3 Canada North America MULTIPOLYGON (((-122.84 49,...
4 United States of America North America MULTIPOLYGON (((-122.84 49,...
5 Kazakhstan Asia MULTIPOLYGON (((87.35997 49...

We see that we have a spatial dataset consisting of several attributes (only name and continent are shown above) for each spatial feature which is stored in the geometry column. The header above the table displays further information such as the coordinate reference system (CRS) which will be important later. For now, it is important to know that the coordinates in the plot are longitude / latitude coordinates in degrees in a CRS called WGS84. The longitude reaches from -180° (180° west of the meridian) to +180° (180° east of the meridian).
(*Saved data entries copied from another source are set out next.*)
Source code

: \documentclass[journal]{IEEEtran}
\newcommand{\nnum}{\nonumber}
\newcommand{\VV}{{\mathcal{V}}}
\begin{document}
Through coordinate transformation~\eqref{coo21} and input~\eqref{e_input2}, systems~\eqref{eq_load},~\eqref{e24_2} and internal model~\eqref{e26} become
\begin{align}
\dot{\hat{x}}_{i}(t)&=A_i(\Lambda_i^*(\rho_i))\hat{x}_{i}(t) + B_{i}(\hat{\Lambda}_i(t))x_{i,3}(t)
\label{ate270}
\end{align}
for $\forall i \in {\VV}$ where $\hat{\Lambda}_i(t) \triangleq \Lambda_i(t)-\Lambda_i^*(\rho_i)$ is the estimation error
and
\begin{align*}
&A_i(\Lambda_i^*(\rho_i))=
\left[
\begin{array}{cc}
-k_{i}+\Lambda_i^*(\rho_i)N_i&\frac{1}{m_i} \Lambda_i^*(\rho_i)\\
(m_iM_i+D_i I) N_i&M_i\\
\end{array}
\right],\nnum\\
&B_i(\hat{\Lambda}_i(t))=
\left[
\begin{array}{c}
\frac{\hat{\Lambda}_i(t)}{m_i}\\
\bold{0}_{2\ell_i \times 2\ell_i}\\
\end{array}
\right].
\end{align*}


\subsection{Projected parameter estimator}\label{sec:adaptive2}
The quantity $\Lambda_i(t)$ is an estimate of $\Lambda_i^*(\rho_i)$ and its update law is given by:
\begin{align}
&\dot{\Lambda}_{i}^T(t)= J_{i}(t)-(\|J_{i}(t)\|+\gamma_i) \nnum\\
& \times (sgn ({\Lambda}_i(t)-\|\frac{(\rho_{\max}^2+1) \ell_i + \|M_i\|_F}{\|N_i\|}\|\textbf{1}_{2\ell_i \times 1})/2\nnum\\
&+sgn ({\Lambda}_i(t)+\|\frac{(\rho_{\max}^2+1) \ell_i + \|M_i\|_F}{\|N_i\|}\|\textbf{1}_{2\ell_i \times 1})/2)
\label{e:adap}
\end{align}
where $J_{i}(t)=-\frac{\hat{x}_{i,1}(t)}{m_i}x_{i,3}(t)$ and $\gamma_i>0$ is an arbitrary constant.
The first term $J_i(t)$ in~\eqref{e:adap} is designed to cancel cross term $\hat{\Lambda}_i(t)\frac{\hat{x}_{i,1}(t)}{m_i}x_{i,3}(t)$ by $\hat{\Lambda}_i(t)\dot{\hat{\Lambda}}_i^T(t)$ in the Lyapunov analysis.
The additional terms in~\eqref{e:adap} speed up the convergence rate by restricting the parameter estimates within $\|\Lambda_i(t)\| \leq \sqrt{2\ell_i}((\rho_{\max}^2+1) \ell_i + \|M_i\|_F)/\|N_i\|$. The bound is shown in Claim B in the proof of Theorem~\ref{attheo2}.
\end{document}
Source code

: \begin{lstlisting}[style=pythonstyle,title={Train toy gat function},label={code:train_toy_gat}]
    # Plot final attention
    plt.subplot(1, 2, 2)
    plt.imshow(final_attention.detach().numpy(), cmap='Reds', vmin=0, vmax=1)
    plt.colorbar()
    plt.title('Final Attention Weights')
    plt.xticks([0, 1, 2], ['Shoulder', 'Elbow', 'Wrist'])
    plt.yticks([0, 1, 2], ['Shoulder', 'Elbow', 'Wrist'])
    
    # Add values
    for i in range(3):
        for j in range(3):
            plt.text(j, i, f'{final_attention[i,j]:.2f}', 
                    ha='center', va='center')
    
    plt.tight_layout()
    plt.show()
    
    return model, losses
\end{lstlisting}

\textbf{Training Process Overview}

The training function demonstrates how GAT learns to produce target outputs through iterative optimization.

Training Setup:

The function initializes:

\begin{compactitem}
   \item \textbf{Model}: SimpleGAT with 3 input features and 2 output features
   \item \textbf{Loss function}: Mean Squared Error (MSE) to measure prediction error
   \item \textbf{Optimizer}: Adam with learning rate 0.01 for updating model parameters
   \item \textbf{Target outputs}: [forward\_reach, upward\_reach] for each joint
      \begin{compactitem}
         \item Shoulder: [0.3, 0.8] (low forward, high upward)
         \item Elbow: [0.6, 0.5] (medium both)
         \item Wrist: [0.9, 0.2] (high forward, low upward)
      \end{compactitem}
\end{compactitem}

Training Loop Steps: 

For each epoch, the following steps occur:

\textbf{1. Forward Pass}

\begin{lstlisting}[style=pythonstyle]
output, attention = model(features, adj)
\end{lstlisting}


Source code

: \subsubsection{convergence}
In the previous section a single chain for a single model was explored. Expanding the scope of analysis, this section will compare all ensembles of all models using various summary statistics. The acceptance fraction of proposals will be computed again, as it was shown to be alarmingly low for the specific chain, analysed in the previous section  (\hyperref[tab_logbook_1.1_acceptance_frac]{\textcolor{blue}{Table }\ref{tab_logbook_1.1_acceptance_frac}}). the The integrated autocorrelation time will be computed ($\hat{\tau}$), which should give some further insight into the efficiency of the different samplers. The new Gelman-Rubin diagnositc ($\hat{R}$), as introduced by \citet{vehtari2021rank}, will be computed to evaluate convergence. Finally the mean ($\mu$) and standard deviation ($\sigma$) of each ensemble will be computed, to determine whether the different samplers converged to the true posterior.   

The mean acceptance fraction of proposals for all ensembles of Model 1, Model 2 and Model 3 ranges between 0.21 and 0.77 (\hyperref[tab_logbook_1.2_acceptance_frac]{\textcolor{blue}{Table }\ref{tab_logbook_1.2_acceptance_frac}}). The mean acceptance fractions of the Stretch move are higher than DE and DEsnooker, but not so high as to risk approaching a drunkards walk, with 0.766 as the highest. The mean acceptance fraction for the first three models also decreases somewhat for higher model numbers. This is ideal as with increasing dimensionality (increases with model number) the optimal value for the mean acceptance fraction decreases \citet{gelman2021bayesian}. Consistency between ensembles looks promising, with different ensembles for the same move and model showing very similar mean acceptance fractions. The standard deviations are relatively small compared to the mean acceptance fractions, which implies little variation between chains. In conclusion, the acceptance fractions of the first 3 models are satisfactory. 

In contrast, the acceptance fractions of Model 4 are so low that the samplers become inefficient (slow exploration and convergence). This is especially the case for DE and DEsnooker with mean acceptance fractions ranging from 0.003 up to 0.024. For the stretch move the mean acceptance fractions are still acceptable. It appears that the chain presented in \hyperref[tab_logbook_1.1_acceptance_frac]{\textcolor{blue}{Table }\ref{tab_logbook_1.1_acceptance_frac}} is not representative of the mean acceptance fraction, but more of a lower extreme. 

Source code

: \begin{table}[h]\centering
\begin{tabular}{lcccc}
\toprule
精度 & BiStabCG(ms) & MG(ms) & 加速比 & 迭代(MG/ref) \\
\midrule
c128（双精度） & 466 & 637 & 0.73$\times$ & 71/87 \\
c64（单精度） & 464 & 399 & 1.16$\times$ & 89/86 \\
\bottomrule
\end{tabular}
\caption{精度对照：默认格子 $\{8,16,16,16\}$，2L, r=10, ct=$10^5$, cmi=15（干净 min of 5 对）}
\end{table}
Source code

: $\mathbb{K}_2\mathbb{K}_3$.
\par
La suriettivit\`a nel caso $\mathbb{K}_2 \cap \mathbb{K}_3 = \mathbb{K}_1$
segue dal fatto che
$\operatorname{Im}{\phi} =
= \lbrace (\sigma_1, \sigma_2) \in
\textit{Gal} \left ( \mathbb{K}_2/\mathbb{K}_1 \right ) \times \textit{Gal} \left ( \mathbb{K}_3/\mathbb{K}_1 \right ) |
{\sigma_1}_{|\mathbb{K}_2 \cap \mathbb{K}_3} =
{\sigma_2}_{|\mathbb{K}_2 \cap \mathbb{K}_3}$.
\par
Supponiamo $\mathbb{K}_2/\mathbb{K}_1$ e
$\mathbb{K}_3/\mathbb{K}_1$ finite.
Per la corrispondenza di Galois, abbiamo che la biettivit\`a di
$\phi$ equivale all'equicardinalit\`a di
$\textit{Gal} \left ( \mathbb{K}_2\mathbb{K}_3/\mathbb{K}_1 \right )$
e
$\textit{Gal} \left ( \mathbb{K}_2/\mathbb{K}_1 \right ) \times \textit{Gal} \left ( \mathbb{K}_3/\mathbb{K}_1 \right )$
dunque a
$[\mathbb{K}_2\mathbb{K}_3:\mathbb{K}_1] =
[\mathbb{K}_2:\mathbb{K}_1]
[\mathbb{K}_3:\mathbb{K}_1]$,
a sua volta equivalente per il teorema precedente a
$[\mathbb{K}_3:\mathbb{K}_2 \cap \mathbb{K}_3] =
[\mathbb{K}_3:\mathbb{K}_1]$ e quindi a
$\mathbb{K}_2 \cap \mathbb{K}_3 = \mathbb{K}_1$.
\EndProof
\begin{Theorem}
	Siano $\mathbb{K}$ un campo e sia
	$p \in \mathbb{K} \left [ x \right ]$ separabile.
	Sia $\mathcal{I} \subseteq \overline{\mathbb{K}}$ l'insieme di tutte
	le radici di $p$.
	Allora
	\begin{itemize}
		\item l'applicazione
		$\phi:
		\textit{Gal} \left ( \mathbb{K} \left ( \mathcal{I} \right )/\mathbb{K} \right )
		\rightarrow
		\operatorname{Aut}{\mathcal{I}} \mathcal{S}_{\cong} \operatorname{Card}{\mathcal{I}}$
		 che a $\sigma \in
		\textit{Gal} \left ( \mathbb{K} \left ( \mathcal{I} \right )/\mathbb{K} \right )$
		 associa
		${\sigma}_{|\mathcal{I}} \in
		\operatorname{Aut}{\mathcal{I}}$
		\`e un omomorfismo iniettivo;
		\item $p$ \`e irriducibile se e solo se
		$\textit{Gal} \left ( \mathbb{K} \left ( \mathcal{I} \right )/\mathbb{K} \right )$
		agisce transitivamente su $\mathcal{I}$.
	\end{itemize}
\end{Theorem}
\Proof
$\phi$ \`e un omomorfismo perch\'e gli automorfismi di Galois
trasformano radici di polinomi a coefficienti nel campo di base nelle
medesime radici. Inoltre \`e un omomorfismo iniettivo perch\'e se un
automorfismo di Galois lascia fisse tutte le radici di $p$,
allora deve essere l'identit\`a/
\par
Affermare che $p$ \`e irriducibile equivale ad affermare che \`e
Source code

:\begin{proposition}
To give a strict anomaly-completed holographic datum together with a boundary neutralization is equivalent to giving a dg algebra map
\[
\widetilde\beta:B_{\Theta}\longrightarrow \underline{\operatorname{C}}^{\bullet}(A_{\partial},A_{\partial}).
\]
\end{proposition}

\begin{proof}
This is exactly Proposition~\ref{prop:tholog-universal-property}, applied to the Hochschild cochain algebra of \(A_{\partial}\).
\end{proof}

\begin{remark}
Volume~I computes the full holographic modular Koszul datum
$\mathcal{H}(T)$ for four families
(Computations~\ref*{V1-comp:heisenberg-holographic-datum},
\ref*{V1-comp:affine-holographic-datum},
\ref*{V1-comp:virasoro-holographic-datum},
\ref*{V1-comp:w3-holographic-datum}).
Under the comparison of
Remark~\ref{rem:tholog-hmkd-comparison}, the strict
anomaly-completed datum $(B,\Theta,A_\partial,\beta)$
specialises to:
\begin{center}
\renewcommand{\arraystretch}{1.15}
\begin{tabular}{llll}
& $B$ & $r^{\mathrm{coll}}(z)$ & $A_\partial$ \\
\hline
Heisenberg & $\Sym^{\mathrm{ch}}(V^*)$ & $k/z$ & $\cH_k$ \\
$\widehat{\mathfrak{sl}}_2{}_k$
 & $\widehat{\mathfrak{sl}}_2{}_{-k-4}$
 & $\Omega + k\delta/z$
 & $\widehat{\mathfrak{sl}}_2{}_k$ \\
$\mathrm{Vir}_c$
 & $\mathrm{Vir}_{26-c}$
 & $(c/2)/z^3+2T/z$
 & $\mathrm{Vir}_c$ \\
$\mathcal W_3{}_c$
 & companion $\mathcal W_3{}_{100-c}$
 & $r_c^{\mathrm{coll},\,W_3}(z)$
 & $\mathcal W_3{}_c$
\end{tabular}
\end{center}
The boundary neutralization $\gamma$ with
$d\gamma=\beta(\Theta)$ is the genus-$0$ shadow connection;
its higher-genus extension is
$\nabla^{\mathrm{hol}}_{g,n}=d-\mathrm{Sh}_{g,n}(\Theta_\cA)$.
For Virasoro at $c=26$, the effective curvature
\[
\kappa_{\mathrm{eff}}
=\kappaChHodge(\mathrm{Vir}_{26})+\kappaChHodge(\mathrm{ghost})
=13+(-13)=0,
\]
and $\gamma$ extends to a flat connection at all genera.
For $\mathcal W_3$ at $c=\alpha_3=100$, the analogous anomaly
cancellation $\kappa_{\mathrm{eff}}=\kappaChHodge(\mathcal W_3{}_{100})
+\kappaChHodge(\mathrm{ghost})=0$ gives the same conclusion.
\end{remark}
The latitude reaches from -90° (90° south of the equator) to +90° (90° north of the equator).

Let’s plot this data to confirm what we have:

ggplot() + geom_sf(data = worldmap) + theme_bw()

Selecting certain areas of interest from a spatial dataset

This is quite straight forward: We can plot a subset of a larger spatial dataset and then ggplot2 automatically sets the display window accordingly, so that it only includes the selected geometries. Let’s select and plot France only:

france <- worldmap[worldmap$name == 'France',]
ggplot() + geom_sf(data = france) + theme_bw()

Let’s try to select and plot all countries from Europe:

europe <- worldmap[worldmap$continent == 'Europe',]
ggplot() + geom_sf(data = europe) + theme_bw()

Well, this is probably not the section that you want to display when you want to make a plot of Europe. It includes whole Russia (since its continent attribute is set to "Europe") which makes the plot span the whole northern globe. At the same time, nearby countries such as Turkey or countries from northern Africa are missing, which you might want to include to show “context” around your region of interest.

Cropping geometries in the spatial dataset or restricting the display window

To fix this, you may crop the geometries in your spatial dataset as if you took a knife a sliced through the shapes on the map to take out a rectangular region of interest. The alternative would be to restrict the display window of your plot, which is like taking the map and folding it so that you only see the region of interest. The rest of the map still exists, you just don’t see it.

So both approaches are quite similar, only that the first actually changes the data by cutting the geometries, whereas the latter only “zooms” to a detail but keeps the underlying data untouched.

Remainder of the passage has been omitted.